> [PROBLEM DESCRIPTION]:
Only some lines are wanted. Transcribe, exactly, the lines below from the line with "3) chmod +x aljahma.sh" up to and including the line with "use:msfconsole".

> [Dataset entries]:
※

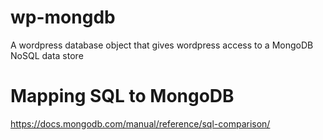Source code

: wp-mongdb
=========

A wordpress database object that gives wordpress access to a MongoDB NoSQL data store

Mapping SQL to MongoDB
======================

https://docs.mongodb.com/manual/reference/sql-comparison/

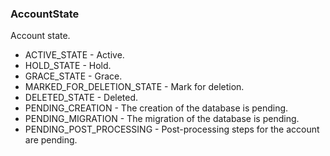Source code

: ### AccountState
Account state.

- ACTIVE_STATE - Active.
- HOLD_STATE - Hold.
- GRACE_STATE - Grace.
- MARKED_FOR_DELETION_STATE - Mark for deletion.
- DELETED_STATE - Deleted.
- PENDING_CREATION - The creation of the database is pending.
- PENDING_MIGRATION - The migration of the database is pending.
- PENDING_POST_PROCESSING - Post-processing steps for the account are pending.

※

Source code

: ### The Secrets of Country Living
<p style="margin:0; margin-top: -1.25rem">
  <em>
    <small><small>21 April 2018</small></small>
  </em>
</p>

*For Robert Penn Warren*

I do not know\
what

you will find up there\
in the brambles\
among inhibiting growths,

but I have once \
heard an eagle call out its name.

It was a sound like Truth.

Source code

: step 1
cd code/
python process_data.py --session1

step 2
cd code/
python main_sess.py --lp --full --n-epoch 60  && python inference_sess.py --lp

※

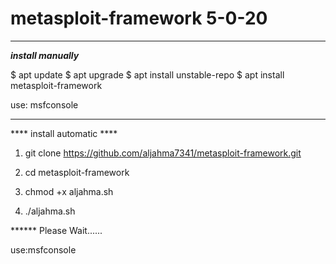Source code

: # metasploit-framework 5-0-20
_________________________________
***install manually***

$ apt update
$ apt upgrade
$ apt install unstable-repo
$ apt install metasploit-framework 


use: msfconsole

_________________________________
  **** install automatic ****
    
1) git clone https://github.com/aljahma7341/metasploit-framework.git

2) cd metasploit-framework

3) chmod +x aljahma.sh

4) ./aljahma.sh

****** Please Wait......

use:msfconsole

※

> [SOLUTION FOR THIS EXERCISE]:
3) chmod +x aljahma.sh

4) ./aljahma.sh

****** Please Wait......

use:msfconsole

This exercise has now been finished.